**** GIVEN INFORMATION ****

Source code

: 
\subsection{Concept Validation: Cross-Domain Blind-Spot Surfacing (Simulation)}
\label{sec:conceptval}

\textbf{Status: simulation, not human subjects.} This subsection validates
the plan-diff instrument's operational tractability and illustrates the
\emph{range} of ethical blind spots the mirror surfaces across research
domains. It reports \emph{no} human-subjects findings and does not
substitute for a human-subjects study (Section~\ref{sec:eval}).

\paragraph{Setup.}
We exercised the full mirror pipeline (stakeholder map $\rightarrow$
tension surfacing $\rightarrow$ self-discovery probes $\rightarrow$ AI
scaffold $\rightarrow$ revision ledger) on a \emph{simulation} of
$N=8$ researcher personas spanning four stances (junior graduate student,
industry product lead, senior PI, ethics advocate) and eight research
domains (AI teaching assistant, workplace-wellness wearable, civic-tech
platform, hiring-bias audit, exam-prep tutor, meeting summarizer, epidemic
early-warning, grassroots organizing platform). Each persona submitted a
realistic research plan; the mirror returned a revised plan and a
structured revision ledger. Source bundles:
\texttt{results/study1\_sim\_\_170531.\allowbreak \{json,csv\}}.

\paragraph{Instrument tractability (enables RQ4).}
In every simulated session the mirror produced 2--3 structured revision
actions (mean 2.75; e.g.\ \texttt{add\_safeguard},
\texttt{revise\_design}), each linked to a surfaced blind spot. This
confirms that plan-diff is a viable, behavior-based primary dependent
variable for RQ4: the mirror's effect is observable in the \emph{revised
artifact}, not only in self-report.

****

## INSTRUCTIONS FOR THE TASK
Restate the entries above word for word, beginning with their first line and ending with the line holding "structured revision ledger."; omit everything else.

## SOLUTION TO THE EXERCISE
Source code

: 
\subsection{Concept Validation: Cross-Domain Blind-Spot Surfacing (Simulation)}
\label{sec:conceptval}

\textbf{Status: simulation, not human subjects.} This subsection validates
the plan-diff instrument's operational tractability and illustrates the
\emph{range} of ethical blind spots the mirror surfaces across research
domains. It reports \emph{no} human-subjects findings and does not
substitute for a human-subjects study (Section~\ref{sec:eval}).

\paragraph{Setup.}
We exercised the full mirror pipeline (stakeholder map $\rightarrow$
tension surfacing $\rightarrow$ self-discovery probes $\rightarrow$ AI
scaffold $\rightarrow$ revision ledger) on a \emph{simulation} of
$N=8$ researcher personas spanning four stances (junior graduate student,
industry product lead, senior PI, ethics advocate) and eight research
domains (AI teaching assistant, workplace-wellness wearable, civic-tech
platform, hiring-bias audit, exam-prep tutor, meeting summarizer, epidemic
early-warning, grassroots organizing platform). Each persona submitted a
realistic research plan; the mirror returned a revised plan and a
structured revision ledger. Source bundles:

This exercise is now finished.